Dans l’ouvrage Monographie de la rose et de la violette considérées sous leurs aspects d’utilité et d’agrément publié en 1804 par le médecin-naturaliste J. P. Buch’oz, il est précisé que «La violette possède deux qualités, celle qui dépend de son parfum agréable, qui la rend narcotique, propre au traitement des maladies de poitrine, des catarres et de la pleurésie … L’autre qualité, que les violettes réunissent à la première est d’être laxatives et émollientes …» Les pétales préparés sous la forme de miel violat et de sirop violat sont largement utilisés sous l’Ancien Régime et le sirop de violettes est «très-bien indiqué pour appaiser la soif, diminuer l’ardeur de la fièvre, calmer la toux, les douleurs de calcul…». Tout peut donc s’employer dans la violette : racine, feuilles, fleurs mais l’usage en est souvent réduit aux seules fleurs.

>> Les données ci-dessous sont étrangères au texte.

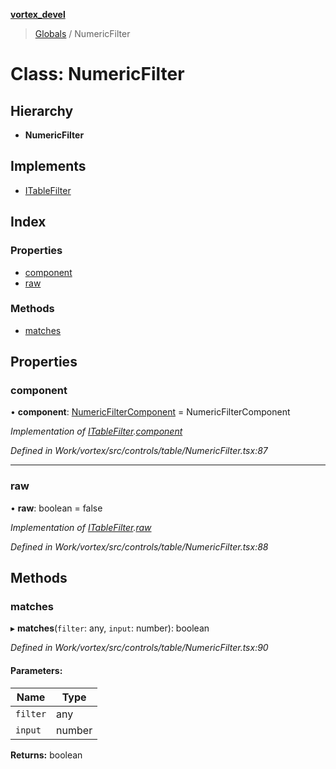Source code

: **[vortex_devel](../README.md)**

> [Globals](../globals.md) / NumericFilter

# Class: NumericFilter

## Hierarchy

* **NumericFilter**

## Implements

* [ITableFilter](../interfaces/itablefilter.md)

## Index

### Properties

* [component](numericfilter.md#component)
* [raw](numericfilter.md#raw)

### Methods

* [matches](numericfilter.md#matches)

## Properties

### component

•  **component**: [NumericFilterComponent](numericfiltercomponent.md) = NumericFilterComponent

*Implementation of [ITableFilter](../interfaces/itablefilter.md).[component](../interfaces/itablefilter.md#component)*

*Defined in Work/vortex/src/controls/table/NumericFilter.tsx:87*

___

### raw

•  **raw**: boolean = false

*Implementation of [ITableFilter](../interfaces/itablefilter.md).[raw](../interfaces/itablefilter.md#raw)*

*Defined in Work/vortex/src/controls/table/NumericFilter.tsx:88*

## Methods

### matches

▸ **matches**(`filter`: any, `input`: number): boolean

*Defined in Work/vortex/src/controls/table/NumericFilter.tsx:90*

#### Parameters:

Name | Type |
------ | ------ |
`filter` | any |
`input` | number |

**Returns:** boolean
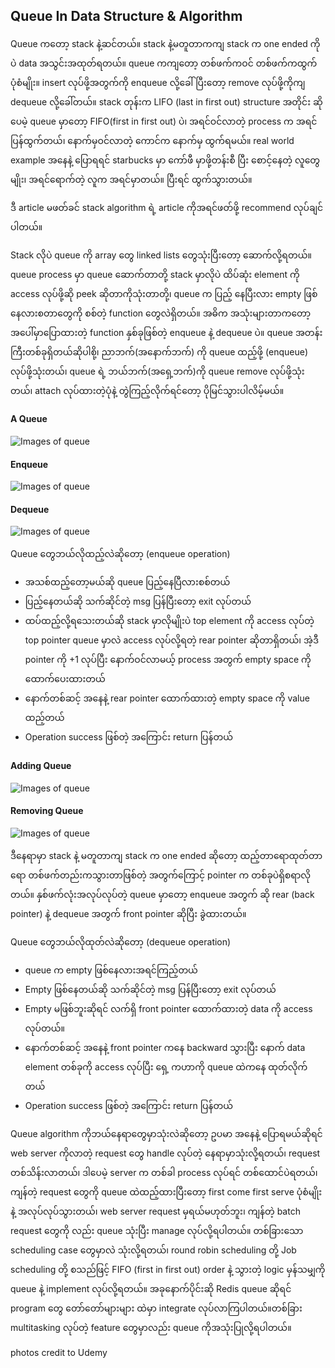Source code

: ## Queue In Data Structure & Algorithm

Queue ကတော့ stack နဲ့ဆင်တယ်။ stack နဲ့မတူတာကကျ stack က one ended ကိုပဲ data အသွင်းအထုတ်ရတယ်။ queue ကကျတော့ တစ်ဖက်ကဝင် တစ်ဖက်ကထွက်ပုံစံမျိုး။ insert လုပ်ဖို့အတွက်ကို enqueue လို့ခေါ်ပြီးတော့ remove လုပ်ဖို့ကိုကျ dequeue လို့ခေါ်တယ်။ stack တုန်းက LIFO (last in first out) structure အတိုင်း ဆိုပေမဲ့ queue မှာတော့ FIFO(first in first out) ပဲ၊ အရင်ဝင်လာတဲ့ process က အရင်ပြန်ထွက်တယ်၊ နောက်မှဝင်လာတဲ့ ကောင်က နောက်မှ ထွက်ရမယ်။ real world example အနေနဲ့ ပြောရရင် starbucks မှာ ကော်ဖီ မှာဖို့တန်းစီ ပြီး စောင့်နေတဲ့ လူတွေမျိုး၊ အရင်ရောက်တဲ့ လူက အရင်မှာတယ်။ ပြီးရင် ထွက်သွားတယ်။

ဒီ article မဖတ်ခင် stack algorithm ရဲ့ article ကိုအရင်ဖတ်ဖို့ recommend လုပ်ချင်ပါတယ်။

Stack လိုပဲ queue ကို array တွေ linked lists တွေသုံးပြီးတော့ ဆောက်လို့ရတယ်။ queue process မှာ queue ဆောက်တာတို့  stack မှာလိုပဲ ထိပ်ဆုံး element ကို access လုပ်ဖို့ဆို peek ဆိုတာကိုသုံးတာတို့၊ queue က ပြည့် နေပြီးလား empty ဖြစ်နေလားစတာတွေကို စစ်တဲ့ function တွေလဲရှိတယ်။ အဓိက အသုံးများတာကတော့ အပေါ်မှာပြောထားတဲ့ function နှစ်ခုဖြစ်တဲ့ enqueue နဲ့ dequeue ပဲ။ queue အတန်းကြီးတစ်ခုရှိတယ်ဆိုပါစို့၊ ညာဘက်(အနောက်ဘက်) ကို queue ထည့်ဖို့ (enqueue) လုပ်ဖို့သုံးတယ်၊ queue ရဲ့ ဘယ်ဘက်(အရှေ့ဘက်)ကို queue remove လုပ်ဖို့သုံးတယ်၊ attach လုပ်ထားတဲ့ပုံနဲ့ တွဲကြည့်လိုက်ရင်တော့ ပိုမြင်သွားပါလိမ့်မယ်။

#### A Queue
![Images of queue](https://raw.githubusercontent.com/HlaingTinHtun/Data-Structure-Algorithm-In-Burmese-Explanations/master/medias/queue/understanding%20queue/whatisqueue.png)

#### Enqueue
![Images of queue](https://raw.githubusercontent.com/HlaingTinHtun/Data-Structure-Algorithm-In-Burmese-Explanations/master/medias/queue/understanding%20queue/enqueue.png)

#### Dequeue
![Images of queue](https://raw.githubusercontent.com/HlaingTinHtun/Data-Structure-Algorithm-In-Burmese-Explanations/master/medias/queue/understanding%20queue/dequeue.png)

Queue တွေဘယ်လိုထည့်လဲဆိုတော့ (enqueue operation)
-	အသစ်ထည့်တော့မယ်ဆို queue ပြည့်နေပြီလားစစ်တယ်
-	ပြည့်နေတယ်ဆို သက်ဆိုင်တဲ့ msg ပြန်ပြီးတော့ exit လုပ်တယ်
-	ထပ်ထည့်လို့ရသေးတယ်ဆို stack မှာလိုမျိုးပဲ top element ကို access လုပ်တဲ့ top pointer queue မှာလဲ access လုပ်လို့ရတဲ့ rear pointer ဆိုတာရှိတယ်၊ အဲ့ဒီ pointer ကို +1 လုပ်ပြီး နောက်ဝင်လာမယ့် process အတွက် empty space ကို ထောက်ပေးထားတယ်
-	နောက်တစ်ဆင့် အနေနဲ့ rear pointer ထောက်ထားတဲ့ empty space ကို value ထည့်တယ်
-	Operation success ဖြစ်တဲ့ အကြောင်း return ပြန်တယ်

#### Adding Queue
![Images of queue](https://raw.githubusercontent.com/HlaingTinHtun/Data-Structure-Algorithm-In-Burmese-Explanations/master/medias/queue/understanding%20queue/adding%20queue%20instruction.png)

#### Removing Queue
![Images of queue](https://raw.githubusercontent.com/HlaingTinHtun/Data-Structure-Algorithm-In-Burmese-Explanations/master/medias/queue/understanding%20queue/removing%20queue%20instruction.png)

ဒီနေရာမှာ stack နဲ့ မတူတာကျ stack က one ended ဆိုတော့ ထည့်တာရောထုတ်တာရော တစ်ဖက်တည်းကသွားတာဖြစ်တဲ့ အတွက်ကြောင့် pointer က တစ်ခုပဲရှိစရာလိုတယ်။ နှစ်ဖက်လုံးအလုပ်လုပ်တဲ့ queue မှာတော့ enqueue အတွက် ဆို rear (back pointer) နဲ့ dequeue အတွက် front pointer ဆိုပြီး ခွဲထားတယ်။

Queue တွေဘယ်လိုထုတ်လဲဆိုတော့ (dequeue operation)
-	queue က empty ဖြစ်နေလားအရင်ကြည့်တယ်
-	Empty ဖြစ်နေတယ်ဆို သက်ဆိုင်တဲ့ msg ပြန်ပြီးတော့ exit လုပ်တယ်
-	Empty မဖြစ်ဘူးဆိုရင် လက်ရှိ front pointer ထောက်ထားတဲ့ data ကို access လုပ်တယ်။
-	နောက်တစ်ဆင့် အနေနဲ့ front pointer ကနေ backward သွားပြီး နောက် data element တစ်ခုကို access လုပ်ပြီး ရှေ့ ကဟာကို queue ထဲကနေ ထုတ်လိုက်တယ်
-	Operation success ဖြစ်တဲ့ အကြောင်း return ပြန်တယ်

 Queue algorithm ကိုဘယ်နေရာတွေမှာသုံးလဲဆိုတော့ ဥပမာ အနေနဲ့ ပြောရမယ်ဆိုရင် web server ကိုလာတဲ့ request တွေ handle လုပ်တဲ့ နေရာမှာသုံးလို့ရတယ်၊ request တစ်သိန်းလာတယ်၊ ဒါပေမဲ့ server က တစ်ခါ process လုပ်ရင် တစ်ထောင်ပဲရတယ်၊ ကျန်တဲ့ request တွေကို queue ထဲထည့်ထားပြီးတော့ first come first serve ပုံစံမျိုးနဲ့ အလုပ်လုပ်သွားတယ်၊ web server request မှရယ်မဟုတ်ဘူး၊ ကျန်တဲ့ batch request တွေကို လည်း queue သုံးပြီး manage လုပ်လို့ရပါတယ်။ တစ်ခြားသော scheduling case တွေမှာလဲ သုံးလို့ရတယ်၊ round robin scheduling တို့ Job scheduling တို့ စသည်ဖြင့် FIFO (first in first out) order နဲ့ သွားတဲ့ logic မှန်သမျှကို queue နဲ့ implement လုပ်လို့ရတယ်။ အခုနောက်ပိုင်းဆို Redis queue ဆိုရင် program တွေ တော်တော်များများ ထဲမှာ integrate လုပ်လာကြပါတယ်။တစ်ခြား multitasking လုပ်တဲ့ feature တွေမှာလည်း queue ကိုအသုံးပြုလို့ရပါတယ်။

 photos credit to Udemy
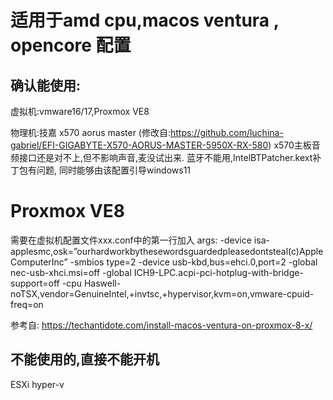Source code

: # 适用于amd cpu,macos ventura , opencore 配置

确认能使用:
-------------------------------

虚拟机:vmware16/17,Proxmox VE8

物理机:技嘉 x570 aorus master (修改自:https://github.com/luchina-gabriel/EFI-GIGABYTE-X570-AORUS-MASTER-5950X-RX-580)
x570主板音频接口还是对不上,但不影响声音,麦没试出来.
蓝牙不能用,IntelBTPatcher.kext补丁包有问题,
同时能够由该配置引导windows11

# Proxmox VE8
需要在虚拟机配置文件xxx.conf中的第一行加入
args: -device isa-applesmc,osk=”ourhardworkbythesewordsguardedpleasedontsteal(c)AppleComputerInc” -smbios type=2 -device usb-kbd,bus=ehci.0,port=2 -global nec-usb-xhci.msi=off -global ICH9-LPC.acpi-pci-hotplug-with-bridge-support=off -cpu Haswell-noTSX,vendor=GenuineIntel,+invtsc,+hypervisor,kvm=on,vmware-cpuid-freq=on

参考自: https://techantidote.com/install-macos-ventura-on-proxmox-8-x/


不能使用的,直接不能开机
-------------------------------
ESXi
hyper-v
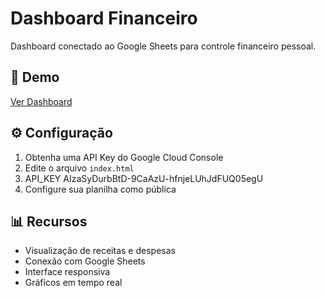 # Dashboard Financeiro

Dashboard conectado ao Google Sheets para controle financeiro pessoal.

## 🚀 Demo
[Ver Dashboard](https:/progamoura-rgb.github.io/dashboard-financeiro)

## ⚙️ Configuração
1. Obtenha uma API Key do Google Cloud Console
2. Edite o arquivo `index.html` 
3. API_KEY AIzaSyDurbBtD-9CaAzU-hfnjeLUhJdFUQ05egU
4. Configure sua planilha como pública

## 📊 Recursos
- Visualização de receitas e despesas
- Conexão com Google Sheets
- Interface responsiva
- Gráficos em tempo real

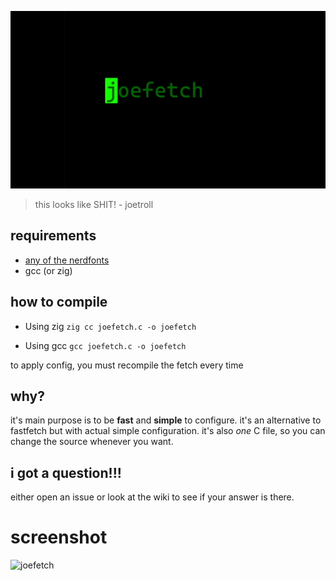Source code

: ![joefetch](joefetch.gif)
> this looks like SHIT! - joetroll</small>

## requirements
- [any of the nerdfonts](https://www.nerdfonts.com)
- gcc (or zig)

## how to compile

- Using zig
`zig cc joefetch.c -o joefetch`

- Using gcc
`gcc joefetch.c -o joefetch`

to apply config, you must recompile the fetch every time

## why?
it's main purpose is to be **fast** and **simple** to configure. it's an alternative to fastfetch but with actual simple configuration. it's also *one* C file, so you can change the source whenever you want.

## i got a question!!!
either open an issue or look at the wiki to see if your answer is there.

# screenshot
![joefetch](https://files.catbox.moe/kqjmqf.png)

Au départ à l'état sauvage, la violette est cultivée à Grasse dès 1755 pour les besoins de la parfumerie. Elle est alors renommée dans toute l’Europe et sa culture devient l’une des plus importantes productions hivernales. Mais la violette odorante n’est pas la seule violette parfumée que l’on peut trouver en France. On compte aussi la violette blanche viola alba, la violette des collines viola collina, la violette admirable viola mirabilis et la violette suave viola suavis ou viola sepincola représentée ici par Athanase Py dans sa Flore de l’Aude, manuscrit réalisé vers 1892 et comptant plus de 2 600 planches aquarellées.

L’arrivée de la violette à Toulouse est l’objet d’une légende romantique dans laquelle on raconte qu’en 1850 un soldat de Napoléon III aurait ramené de sa campagne militaire en Italie une violette de Parme afin de l’offrir à sa bien-aimée, jeune jardinière de Saint Jory. La réalité rejoint quelque peu la légende puisque c’est de 1854 qu’on date l’arrivée à Toulouse de la violette Parme de Toulouse, dont la production fera la gloire de la ville rose. La culture se développe à Saint Jory, au nord de la ville, là où sont implantés les maraîchers. Quelques 20 ans après l’introduction de la violette, on compte déjà plus de 600 producteurs qui produisent plus de 600 000 bouquets par an. L’exploitation de la violette connaît une véritable expansion et une coopérative est même créée en 1907 sous le nom de « Société coopérative des producteurs de violettes de Toulouse-Lalande». Jusqu’au milieu du 20ème siècle, la production est florissante, les bouquets de violettes de Toulouse s’arrachent dans toute l’Europe. Mais après la deuxième guerre mondiale, un déclin s’amorce. L’hiver 1956, particulièrement rigoureux, entraîne la disparition de la majorité des plants de violettes. Il faudra attendre 1985 pour qu’un ingénieur agronome relance cette culture toulousaine afin d’éviter la disparition de cette variété de violette, emblème de la ville rose depuis 1960.

 

Pour en savoir plus :

Tela Botanica : le réseau des botanistes francophones. [site web]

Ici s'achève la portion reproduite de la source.